**YOUR INSTRUCTIONS**: Write out, from the entries below, exactly the lines that run between the lines holding "You can view" and "to present. |", inclusive, and stop there.

**EXERCISE MATERIAL**:
· · · ·

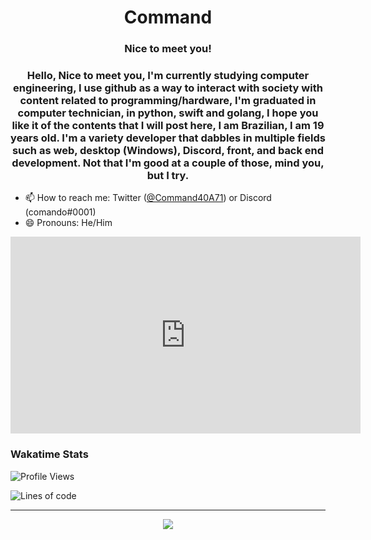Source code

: <h1 align="center">Command</h1>
<h3 align="center">Nice to meet you!</h3>
<h3 align="center">Hello, Nice to meet you, I'm currently studying computer engineering, I use github as a way to interact with society with content related to programming/hardware, I'm graduated in computer technician, in python, swift and golang, I hope you like it of the contents that I will post here, I am Brazilian, I am 19 years old. I'm a variety developer that dabbles in multiple fields such as web, desktop (Windows), Discord, front, and back end development. Not that I'm good at a couple of those, mind you, but I try.</h3>


- 📫 How to reach me: Twitter ([@Command40A71](https://twitter.com/Command40A71)) or Discord (comando#0001)
- 😄 Pronouns: He/Him

<iframe width="560" height="315" src="https://www.youtube.com/embed/3sTHxSbRHqc" title="YouTube video player" frameborder="0" allow="accelerometer; autoplay; clipboard-write; encrypted-media; gyroscope; picture-in-picture" allowfullscreen></iframe>

### Wakatime Stats

<!--START_SECTION:waka-->
![Profile Views](http://img.shields.io/badge/Profile%20Views-32034-blue)

![Lines of code](https://img.shields.io/badge/From%20Hello%20World%20I%27ve%20Written-319740%20lines%20of%20code-blue) 

<!--END_SECTION:waka-->

---
<p align="center">
  <a href="https://github.com/ryo-ma/github-profile-trophy">
    <img align="center" src="https://github-profile-trophy.vercel.app/?username=ryo-ma&theme=gruvbox">
  </a>
</p>
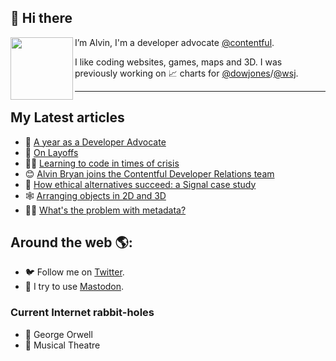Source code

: ## 👋 Hi there 

<img align="left" src="https://user-images.githubusercontent.com/107407814/182371468-8fbd80a5-378d-4b4b-9e1d-ef0fc84f4aa8.png" width="100px" height="100px"/>


I’m Alvin, I'm a developer advocate [@contentful](https://github.com/contentful). 

I like coding websites, games, maps and 3D. I was previously working on 📈 charts for [@dowjones](https://github.com/dowjones)/[@wsj](https://github.com/wsj).

---

## My Latest articles

- 🥑 [A year as a Developer Advocate](https://alvin.codes/writing/devrel-1-year)
- 👔 [On Layoffs](https://alvin.codes/writing/layoffs)
- 🧑‍💻 [Learning to code in times of crisis](https://alvin.codes/writing/learning-to-code)
- 😊 [Alvin Bryan joins the Contentful Developer Relations team](https://www.contentful.com/blog/2022/06/28/alvin-bryan-joins-the-contentful-developer-relations-team/)
- 🔐 [How ethical alternatives succeed: a Signal case study](https://alvin.codes/writing/signal-ethical-case-study)
- 🕸️ [Arranging objects in 2D and 3D](https://alvin.codes/writing/arranging-2d-3d)
- 🕵️‍♂️ [What's the problem with metadata?](https://alvin.codes/writing/metadata)

## Around the web 🌎:

- 🐦 Follow me on [Twitter](https://alv.sh/twitter).
- 🐘 I try to use [Mastodon](https://fosstodon.org/@alvin).

### Current Internet rabbit-holes

- 💬 George Orwell
- 💃 Musical Theatre
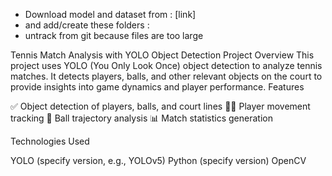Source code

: - Download model and dataset from : [link]
- and add/create these folders :
- untrack from git because files are too large

Tennis Match Analysis with YOLO Object Detection
Project Overview
This project uses YOLO (You Only Look Once) object detection to analyze tennis matches. It detects players, balls, and other relevant objects on the court to provide insights into game dynamics and player performance.
Features

✅ Object detection of players, balls, and court lines
🏃‍♂️ Player movement tracking
🎾 Ball trajectory analysis
📊 Match statistics generation

Technologies Used

YOLO (specify version, e.g., YOLOv5)
Python (specify version)
OpenCV
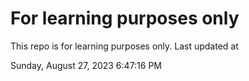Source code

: # For learning purposes only
This repo is for learning purposes only.
Last updated at

Sunday, August 27, 2023 6:47:16 PM


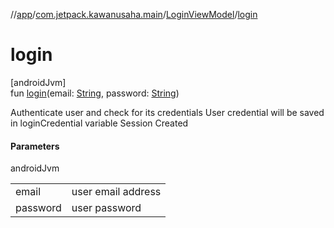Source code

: //[app](../../../index.md)/[com.jetpack.kawanusaha.main](../index.md)/[LoginViewModel](index.md)/[login](login.md)

# login

[androidJvm]\
fun [login](login.md)(email: [String](https://kotlinlang.org/api/latest/jvm/stdlib/kotlin/-string/index.html), password: [String](https://kotlinlang.org/api/latest/jvm/stdlib/kotlin/-string/index.html))

Authenticate user and check for its credentials User credential will be saved in loginCredential variable Session Created

#### Parameters

androidJvm

| | |
|---|---|
| email | user email address |
| password | user password |
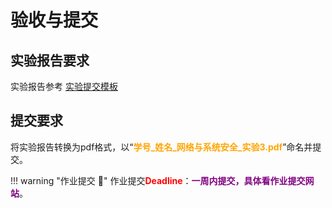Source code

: # 验收与提交

## 实验报告要求

实验报告参考 [实验提交模板](https://gitee.com/hitsz-cslab/net-work-security/tree/master/stupkt)

## 提交要求

将实验报告转换为pdf格式，以“<font color=orange>**学号_姓名_网络与系统安全_实验3.pdf**</font>”命名并提交。


!!! warning "作业提交 :calendar:"
    作业提交<font color = red>**Deadline**</font>：<font color = purple>**一周内提交，具体看作业提交网站**</font>。

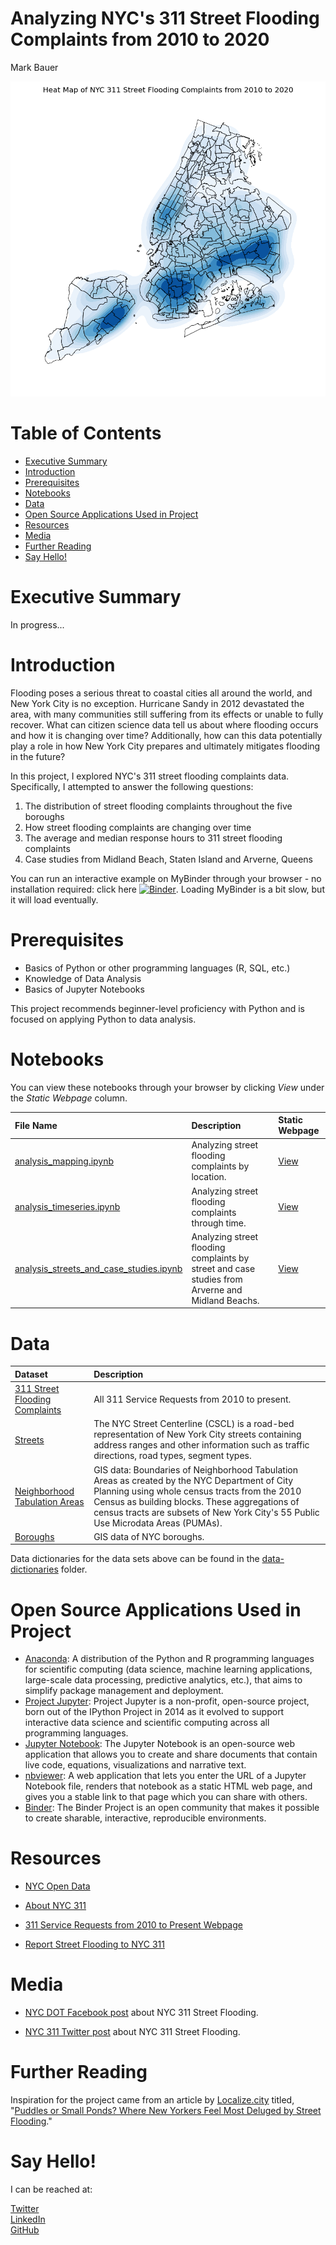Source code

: # Analyzing NYC's 311 Street Flooding Complaints from 2010 to 2020  
Mark Bauer  

![cover photo](figures/cover-photo.png) 

# Table of Contents

   * [Executive Summary](#Executive-Summary)
   * [Introduction](#Introduction)
   * [Prerequisites](#Prerequisites)
   * [Notebooks](#Notebooks)
   * [Data](#Data) 
   * [Open Source Applications Used in Project](#Open-Source-Applications-Used-in-Project)
   * [Resources](#Resources)
   * [Media](#Media)
   * [Further Reading](#Further-Reading)
   * [Say Hello!](#Say-Hello)

# Executive Summary

In progress...

# Introduction

Flooding poses a serious threat to coastal cities all around the world, and New York City is no exception. Hurricane Sandy in 2012 devastated the area, with many communities still suffering from its effects or unable to fully recover.  What can citizen science data tell us about where flooding occurs and how it is changing over time? Additionally, how can this data potentially play a role in how New York City prepares and ultimately mitigates flooding in the future?  

In this project, I explored NYC's 311 street flooding complaints data. Specifically, I attempted to answer the following questions:
1. The distribution of street flooding complaints throughout the five boroughs  
2. How street flooding complaints are changing over time  
3. The average and median response hours to 311 street flooding complaints  
3. Case studies from Midland Beach, Staten Island and Arverne, Queens

You can run an interactive example on MyBinder through your browser - no installation required: click here [![Binder](https://mybinder.org/badge_logo.svg)](https://mybinder.org/v2/gh/mebauer/nyc-311-street-flooding/HEAD?filepath=mybinder-example%2Fmybinder_example.ipynb). Loading MyBinder is a bit slow, but it will load eventually.

# Prerequisites

- Basics of Python or other  programming languages (R, SQL, etc.)
- Knowledge of Data Analysis
- Basics of Jupyter Notebooks

This project recommends beginner-level proficiency with Python and is focused on applying Python to data analysis.

# Notebooks

You can view these notebooks through your browser by clicking *View* under the *Static Webpage* column.  

| File Name | Description | Static Webpage |
| :-------- | :---------- | :------------- |
| [analysis_mapping.ipynb](https://github.com/mebauer/nyc-311-street-flooding/blob/main/analysis_mapping.ipynb) | Analyzing street flooding complaints by location. | [View](https://nbviewer.jupyter.org/github/mebauer/nyc-311-street-flooding/blob/main/analysis_mapping.ipynb) |
| [analysis_timeseries.ipynb](https://github.com/mebauer/nyc-311-street-flooding/blob/main/analysis_timeseries.ipynb) | Analyzing street flooding complaints through time. | [View](https://nbviewer.jupyter.org/github/mebauer/nyc-311-street-flooding/blob/main/analysis_timeseries.ipynb) |
| [analysis_streets_and_case_studies.ipynb](https://github.com/mebauer/nyc-311-street-flooding/blob/main/analysis_streets_and_case_studies.ipynb) | Analyzing street flooding complaints by street and case studies from Arverne and Midland Beachs. | [View](https://nbviewer.jupyter.org/github/mebauer/nyc-311-street-flooding/blob/main/analysis_streets_and_case_studies.ipynb) |


# Data 

| Dataset | Description |
| :-------- | :---------- |
| [311 Street Flooding Complaints](https://data.cityofnewyork.us/Social-Services/311-Service-Requests-from-2010-to-Present/erm2-nwe9) | All 311 Service Requests from 2010 to present. |
| [Streets](https://data.cityofnewyork.us/City-Government/NYC-Street-Centerline-CSCL-/exjm-f27b) | The NYC Street Centerline (CSCL) is a road-bed representation of New York City streets containing address ranges and other information such as traffic directions, road types, segment types. |
| [Neighborhood Tabulation Areas](https://data.cityofnewyork.us/City-Government/Neighborhood-Tabulation-Areas-NTA-/cpf4-rkhq) | GIS data: Boundaries of Neighborhood Tabulation Areas as created by the NYC Department of City Planning using whole census tracts from the 2010 Census as building blocks. These aggregations of census tracts are subsets of New York City's 55 Public Use Microdata Areas (PUMAs). |
| [Boroughs]() | GIS data of NYC boroughs. |

Data dictionaries for the data sets above can be found in the [data-dictionaries](https://github.com/mebauer/nyc-311-street-flooding/tree/main/data-dictionaries) folder. 

# Open Source Applications Used in Project

- [Anaconda](https://www.anaconda.com/): A distribution of the Python and R programming languages for scientific computing (data science, machine learning applications, large-scale data processing, predictive analytics, etc.), that aims to simplify package management and deployment.  
- [Project Jupyter](https://jupyter.org/index.html): Project Jupyter is a non-profit, open-source project, born out of the IPython Project in 2014 as it evolved to support interactive data science and scientific computing across all programming languages.  
- [Jupyter Notebook](https://jupyter.org/try): The Jupyter Notebook is an open-source web application that allows you to create and share documents that contain live code, equations, visualizations and narrative text.  
- [nbviewer](https://nbviewer.jupyter.org/): A web application that lets you enter the URL of a Jupyter Notebook file, renders that notebook as a static HTML web page, and gives you a stable link to that page which you can share with others.  
- [Binder](https://mybinder.org/): The Binder Project is an open community that makes it possible to create sharable, interactive, reproducible environments.

# Resources

- [NYC Open Data](https://opendata.cityofnewyork.us/)

- [About NYC 311](https://portal.311.nyc.gov/about-nyc-311/)

- [311 Service Requests from 2010 to Present Webpage](https://data.cityofnewyork.us/Social-Services/311-Service-Requests-from-2010-to-Present/erm2-nwe9)

- [Report Street Flooding to NYC 311](https://portal.311.nyc.gov/article/?kanumber=KA-02198)

# Media

- [NYC DOT Facebook post](https://www.facebook.com/NYCDOT/posts/if-you-see-ponding-or-flooding-on-any-nyc-street-or-highway-report-it-to-nyc-311/10156270397437887/) about NYC 311 Street Flooding.

- [NYC 311 Twitter post](https://twitter.com/nyc311/status/1067131135749165056) about NYC 311 Street Flooding.

# Further Reading

Inspiration for the project came from an article by [Localize.city](https://www.localize.city/) titled, "[Puddles or Small Ponds? Where New Yorkers Feel Most Deluged by Street Flooding](https://www.localize.city/blog/puddles-or-small-ponds-where-new-yorkers-feel-most-deluged-by-street-flooding/)."

# Say Hello!   

I can be reached at:  

[Twitter](https://twitter.com/markbauerwater)  
[LinkedIn](https://www.linkedin.com/in/markebauer/)  
[GitHub](https://github.com/mebauer)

· · · ·

**OUTPUT BELOW**:
You can view these notebooks through your browser by clicking *View* under the *Static Webpage* column.  

| File Name | Description | Static Webpage |
| :-------- | :---------- | :------------- |
| [analysis_mapping.ipynb](https://github.com/mebauer/nyc-311-street-flooding/blob/main/analysis_mapping.ipynb) | Analyzing street flooding complaints by location. | [View](https://nbviewer.jupyter.org/github/mebauer/nyc-311-street-flooding/blob/main/analysis_mapping.ipynb) |
| [analysis_timeseries.ipynb](https://github.com/mebauer/nyc-311-street-flooding/blob/main/analysis_timeseries.ipynb) | Analyzing street flooding complaints through time. | [View](https://nbviewer.jupyter.org/github/mebauer/nyc-311-street-flooding/blob/main/analysis_timeseries.ipynb) |
| [analysis_streets_and_case_studies.ipynb](https://github.com/mebauer/nyc-311-street-flooding/blob/main/analysis_streets_and_case_studies.ipynb) | Analyzing street flooding complaints by street and case studies from Arverne and Midland Beachs. | [View](https://nbviewer.jupyter.org/github/mebauer/nyc-311-street-flooding/blob/main/analysis_streets_and_case_studies.ipynb) |


# Data 

| Dataset | Description |
| :-------- | :---------- |
| [311 Street Flooding Complaints](https://data.cityofnewyork.us/Social-Services/311-Service-Requests-from-2010-to-Present/erm2-nwe9) | All 311 Service Requests from 2010 to present. |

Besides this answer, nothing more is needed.